§ TRY IT:
Among the entries below, count each line holding the word "table". Write only the number.

*** DATASET ENTRIES ***

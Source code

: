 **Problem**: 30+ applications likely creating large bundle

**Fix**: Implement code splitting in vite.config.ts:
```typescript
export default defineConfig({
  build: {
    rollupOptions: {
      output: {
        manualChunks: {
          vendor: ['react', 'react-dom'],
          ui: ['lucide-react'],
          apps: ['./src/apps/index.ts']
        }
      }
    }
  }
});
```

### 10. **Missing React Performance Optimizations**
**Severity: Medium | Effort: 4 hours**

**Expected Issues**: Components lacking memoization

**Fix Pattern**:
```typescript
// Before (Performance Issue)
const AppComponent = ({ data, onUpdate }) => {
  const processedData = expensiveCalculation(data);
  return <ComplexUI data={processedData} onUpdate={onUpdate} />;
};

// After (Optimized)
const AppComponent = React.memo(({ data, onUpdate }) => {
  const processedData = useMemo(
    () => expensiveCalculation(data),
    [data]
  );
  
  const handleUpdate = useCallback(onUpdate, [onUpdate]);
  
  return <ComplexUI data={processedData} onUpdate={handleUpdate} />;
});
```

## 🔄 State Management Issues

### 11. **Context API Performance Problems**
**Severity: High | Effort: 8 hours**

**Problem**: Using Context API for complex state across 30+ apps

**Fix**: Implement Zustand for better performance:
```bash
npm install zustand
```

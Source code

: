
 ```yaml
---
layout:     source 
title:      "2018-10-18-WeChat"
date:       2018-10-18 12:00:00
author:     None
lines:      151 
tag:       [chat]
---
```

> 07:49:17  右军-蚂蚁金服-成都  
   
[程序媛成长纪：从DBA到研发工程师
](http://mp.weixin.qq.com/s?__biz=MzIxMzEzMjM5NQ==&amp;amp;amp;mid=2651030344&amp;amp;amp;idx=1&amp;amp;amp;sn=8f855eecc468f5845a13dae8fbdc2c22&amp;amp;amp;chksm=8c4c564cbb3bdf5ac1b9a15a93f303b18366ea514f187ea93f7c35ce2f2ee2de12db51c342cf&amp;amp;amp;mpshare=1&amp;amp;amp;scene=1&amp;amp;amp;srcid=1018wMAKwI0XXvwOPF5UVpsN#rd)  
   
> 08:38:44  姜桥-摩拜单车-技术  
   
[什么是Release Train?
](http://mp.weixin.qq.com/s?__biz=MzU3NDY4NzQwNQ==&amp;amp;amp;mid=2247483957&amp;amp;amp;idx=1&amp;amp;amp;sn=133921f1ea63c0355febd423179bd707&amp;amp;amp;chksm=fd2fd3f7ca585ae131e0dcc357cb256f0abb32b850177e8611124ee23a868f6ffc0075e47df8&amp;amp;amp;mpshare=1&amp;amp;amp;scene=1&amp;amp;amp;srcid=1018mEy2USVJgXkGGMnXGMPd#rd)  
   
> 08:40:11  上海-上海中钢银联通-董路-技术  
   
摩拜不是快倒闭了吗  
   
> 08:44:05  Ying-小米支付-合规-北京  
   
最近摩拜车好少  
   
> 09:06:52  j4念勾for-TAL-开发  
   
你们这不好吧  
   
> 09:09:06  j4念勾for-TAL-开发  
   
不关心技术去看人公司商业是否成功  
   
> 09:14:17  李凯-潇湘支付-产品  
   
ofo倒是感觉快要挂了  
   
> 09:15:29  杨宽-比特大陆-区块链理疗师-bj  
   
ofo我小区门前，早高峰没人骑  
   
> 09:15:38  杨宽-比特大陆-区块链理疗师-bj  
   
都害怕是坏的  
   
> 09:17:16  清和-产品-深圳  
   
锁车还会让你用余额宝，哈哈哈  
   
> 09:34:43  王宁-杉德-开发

***
*** DATASET ENTRIES ***

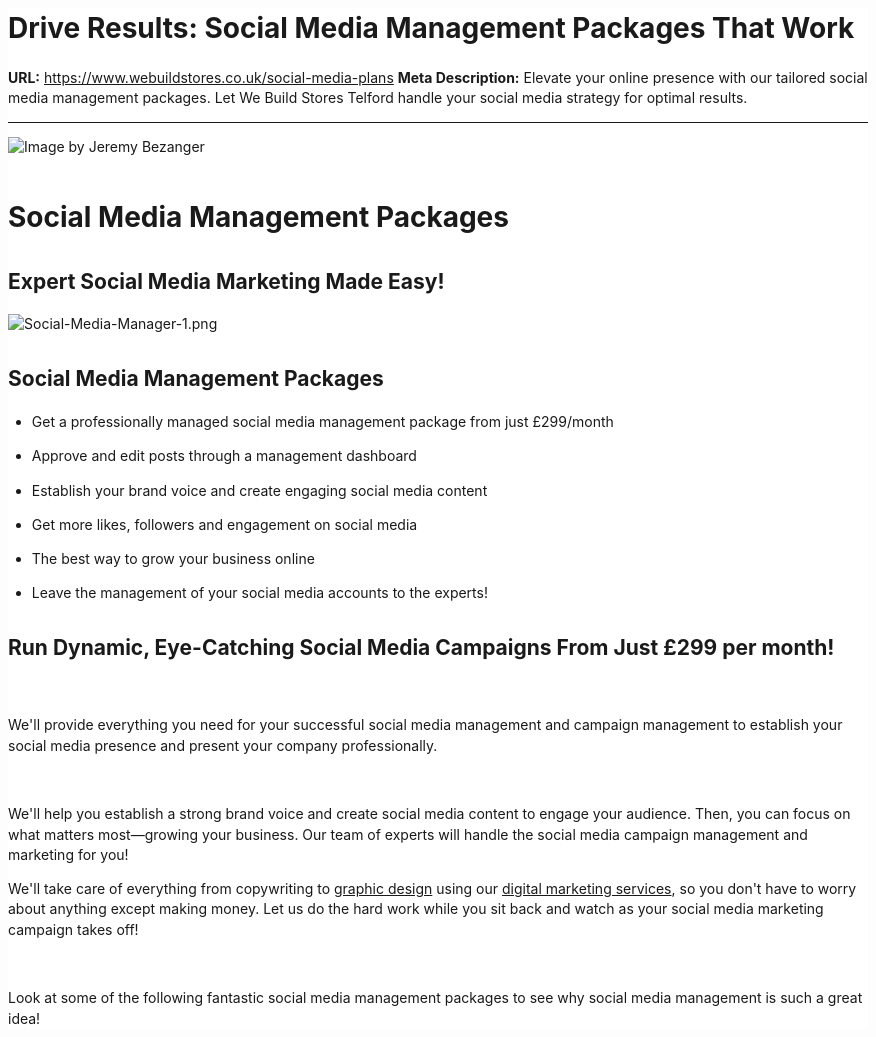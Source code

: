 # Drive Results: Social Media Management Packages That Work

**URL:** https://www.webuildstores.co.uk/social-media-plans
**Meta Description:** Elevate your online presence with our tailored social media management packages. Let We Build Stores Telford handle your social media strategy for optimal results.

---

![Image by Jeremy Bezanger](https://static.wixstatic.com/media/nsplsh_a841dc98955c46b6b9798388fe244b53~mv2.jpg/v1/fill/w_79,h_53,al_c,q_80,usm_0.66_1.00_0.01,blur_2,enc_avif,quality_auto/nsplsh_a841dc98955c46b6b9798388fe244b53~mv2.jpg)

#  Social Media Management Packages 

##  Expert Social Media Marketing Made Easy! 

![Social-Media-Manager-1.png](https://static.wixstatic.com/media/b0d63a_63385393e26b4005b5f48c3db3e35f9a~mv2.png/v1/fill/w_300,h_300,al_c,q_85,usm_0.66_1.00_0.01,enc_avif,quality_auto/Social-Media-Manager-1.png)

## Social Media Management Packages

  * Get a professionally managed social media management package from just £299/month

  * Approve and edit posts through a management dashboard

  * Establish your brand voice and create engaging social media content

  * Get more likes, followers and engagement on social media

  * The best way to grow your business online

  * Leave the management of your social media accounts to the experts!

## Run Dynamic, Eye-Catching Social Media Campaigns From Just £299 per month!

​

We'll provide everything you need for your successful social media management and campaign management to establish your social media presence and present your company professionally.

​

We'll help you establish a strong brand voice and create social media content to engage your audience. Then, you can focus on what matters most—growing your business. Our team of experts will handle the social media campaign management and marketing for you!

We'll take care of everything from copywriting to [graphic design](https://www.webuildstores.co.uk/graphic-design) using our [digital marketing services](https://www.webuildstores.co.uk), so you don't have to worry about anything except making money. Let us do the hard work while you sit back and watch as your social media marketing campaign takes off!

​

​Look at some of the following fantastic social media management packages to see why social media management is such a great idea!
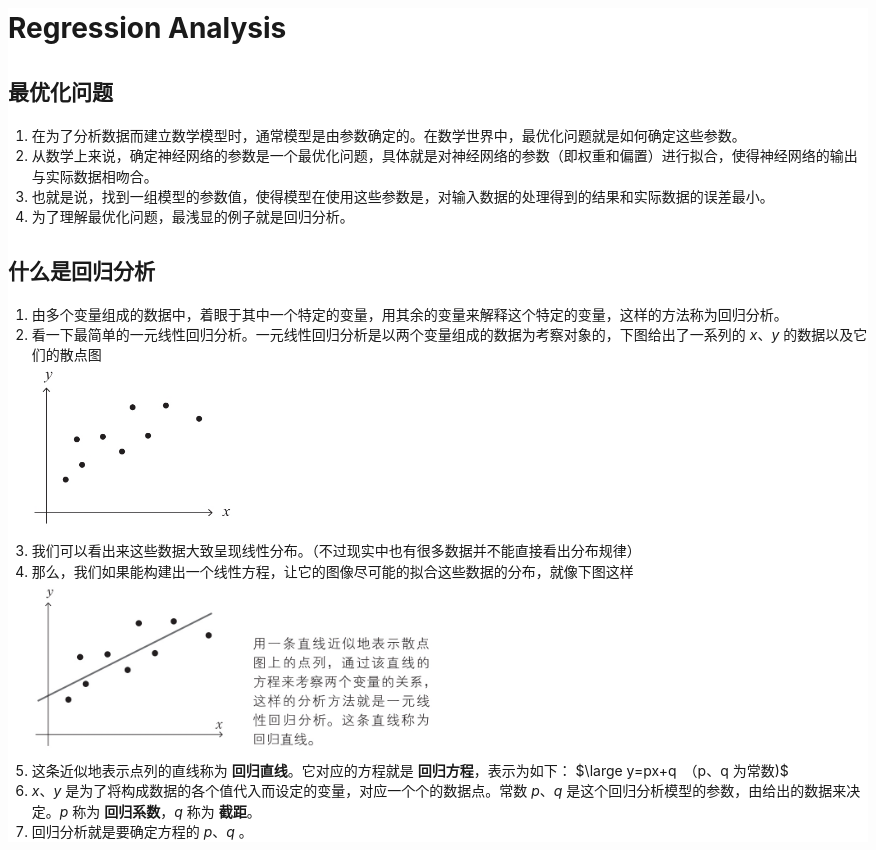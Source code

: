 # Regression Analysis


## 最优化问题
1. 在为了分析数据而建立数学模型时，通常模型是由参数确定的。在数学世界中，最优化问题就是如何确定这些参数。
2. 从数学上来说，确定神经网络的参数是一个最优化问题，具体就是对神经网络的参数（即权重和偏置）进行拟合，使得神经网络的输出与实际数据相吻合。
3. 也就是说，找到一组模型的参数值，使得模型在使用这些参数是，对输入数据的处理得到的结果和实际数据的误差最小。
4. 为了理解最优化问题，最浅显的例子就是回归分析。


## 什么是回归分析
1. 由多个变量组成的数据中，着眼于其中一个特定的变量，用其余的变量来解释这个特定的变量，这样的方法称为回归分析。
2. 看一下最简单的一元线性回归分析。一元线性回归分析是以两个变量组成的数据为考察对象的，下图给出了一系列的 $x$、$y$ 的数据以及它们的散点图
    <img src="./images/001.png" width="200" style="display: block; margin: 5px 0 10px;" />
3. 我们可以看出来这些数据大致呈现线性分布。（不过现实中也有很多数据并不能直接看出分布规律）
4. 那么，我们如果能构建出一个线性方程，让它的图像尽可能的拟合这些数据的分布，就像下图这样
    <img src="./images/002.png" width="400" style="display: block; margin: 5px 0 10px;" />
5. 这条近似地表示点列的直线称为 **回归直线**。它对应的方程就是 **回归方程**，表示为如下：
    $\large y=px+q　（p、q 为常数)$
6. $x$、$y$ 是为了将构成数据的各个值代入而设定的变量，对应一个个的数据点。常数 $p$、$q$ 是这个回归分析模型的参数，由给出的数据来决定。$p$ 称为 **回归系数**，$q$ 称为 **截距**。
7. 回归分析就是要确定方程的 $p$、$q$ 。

***
*** DATASET ENTRIES ***

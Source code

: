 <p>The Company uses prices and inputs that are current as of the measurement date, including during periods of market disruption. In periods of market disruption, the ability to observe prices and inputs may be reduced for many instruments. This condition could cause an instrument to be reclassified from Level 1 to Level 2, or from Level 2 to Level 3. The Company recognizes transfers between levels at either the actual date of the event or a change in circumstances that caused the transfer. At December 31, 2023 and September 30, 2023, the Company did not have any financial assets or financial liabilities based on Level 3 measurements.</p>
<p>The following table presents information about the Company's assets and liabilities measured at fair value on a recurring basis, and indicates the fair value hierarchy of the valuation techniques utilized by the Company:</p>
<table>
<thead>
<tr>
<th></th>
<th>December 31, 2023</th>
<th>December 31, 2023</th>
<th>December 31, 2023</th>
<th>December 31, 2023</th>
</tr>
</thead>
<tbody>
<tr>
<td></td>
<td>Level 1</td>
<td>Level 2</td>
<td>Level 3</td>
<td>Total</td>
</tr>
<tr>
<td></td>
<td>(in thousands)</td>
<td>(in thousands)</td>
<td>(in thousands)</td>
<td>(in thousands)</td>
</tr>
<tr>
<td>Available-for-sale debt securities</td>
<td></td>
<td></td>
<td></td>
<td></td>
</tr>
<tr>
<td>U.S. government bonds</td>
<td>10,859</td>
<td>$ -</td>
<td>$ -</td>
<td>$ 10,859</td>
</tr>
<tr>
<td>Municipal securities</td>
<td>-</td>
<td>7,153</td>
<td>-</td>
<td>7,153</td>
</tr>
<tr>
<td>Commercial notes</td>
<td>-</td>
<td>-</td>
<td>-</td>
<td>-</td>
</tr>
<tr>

***

§ TASK SOLUTION:
2